Sotheby’s decision to sell a 101.38-carat pear-cut D Flawless diamond in a single-lot auction allowing for crypto-currencies was seen as a strange and bold gamble… which seems to have paid off.
On July 9, the Key 10138 diamond, whose name has tech overtones, sold for $12.3 million to an anonymous private buyer who paid with a crypto-currency. The Hong Kong sale registered a new world record for a stone or jewelry purchased at auction with a digital currency. These types of transactions, it should be noted, are still fairly low-key.

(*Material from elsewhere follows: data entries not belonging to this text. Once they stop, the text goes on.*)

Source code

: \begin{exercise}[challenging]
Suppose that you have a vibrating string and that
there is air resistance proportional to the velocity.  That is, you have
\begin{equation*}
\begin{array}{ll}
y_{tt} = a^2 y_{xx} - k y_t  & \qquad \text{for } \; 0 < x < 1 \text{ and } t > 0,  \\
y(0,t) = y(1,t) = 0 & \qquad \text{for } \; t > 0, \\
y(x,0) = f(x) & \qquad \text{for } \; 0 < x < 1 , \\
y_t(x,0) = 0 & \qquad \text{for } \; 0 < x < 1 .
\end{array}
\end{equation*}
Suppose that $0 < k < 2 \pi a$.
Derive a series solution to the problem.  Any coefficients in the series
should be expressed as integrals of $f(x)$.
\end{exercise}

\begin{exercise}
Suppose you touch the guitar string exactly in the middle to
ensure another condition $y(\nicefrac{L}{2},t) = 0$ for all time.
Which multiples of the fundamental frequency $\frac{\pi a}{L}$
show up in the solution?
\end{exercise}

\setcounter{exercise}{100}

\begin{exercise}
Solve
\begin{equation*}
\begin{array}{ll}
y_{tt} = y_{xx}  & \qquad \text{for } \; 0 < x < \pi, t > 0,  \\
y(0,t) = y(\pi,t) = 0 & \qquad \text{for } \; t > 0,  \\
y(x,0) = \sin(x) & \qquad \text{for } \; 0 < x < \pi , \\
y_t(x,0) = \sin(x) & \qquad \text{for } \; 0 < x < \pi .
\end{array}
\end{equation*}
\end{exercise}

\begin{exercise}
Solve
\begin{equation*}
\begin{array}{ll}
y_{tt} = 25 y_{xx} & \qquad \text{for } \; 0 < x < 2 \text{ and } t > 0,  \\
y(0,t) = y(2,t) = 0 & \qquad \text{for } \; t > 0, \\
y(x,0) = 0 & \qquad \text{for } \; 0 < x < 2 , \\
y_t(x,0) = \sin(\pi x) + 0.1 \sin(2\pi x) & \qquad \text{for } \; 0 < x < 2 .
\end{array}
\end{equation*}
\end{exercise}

“We are very pleased to witness a historic moment, where one of the oldest and rarest treasures on Earth was purchased using humanity’s newest universal currency,” said Wenhao Yu, deputy chairman of Sotheby’s Jewellery in Asia, in a statement. “Today we have seen the active participation of collectors from around the world and the expression of interest from new customers outside the traditional collector group. By offering this innovative payment option for our luxury sale, we have opened up new possibilities and opened the doors to a whole new customer base, mostly from the digital generation.”
The Key 10138, polished by Diacore, is one of only 10 diamonds over 100 carats to be featured at auction. It is also the second largest pear-cut diamond to be sold at auction.
The hammer price is in the middle of the stone’s initial estimate of $10 million to $15 million.
Sotheby’s noted strong demand for premium white diamonds at its recent auctions. For example, 80% of the white diamonds offered at Sotheby’s Magnificent Jewels event this year found buyers. The auction house added that 30 percent of the buyers at its Luxury Edit sale this year had never purchased from Sotheby’s.
In June, a 50.03-carat round sold for $2.7 million in a sale without a reserve price at Sotheby’s New York, setting a new record for a piece of jewelry sold at an online auction.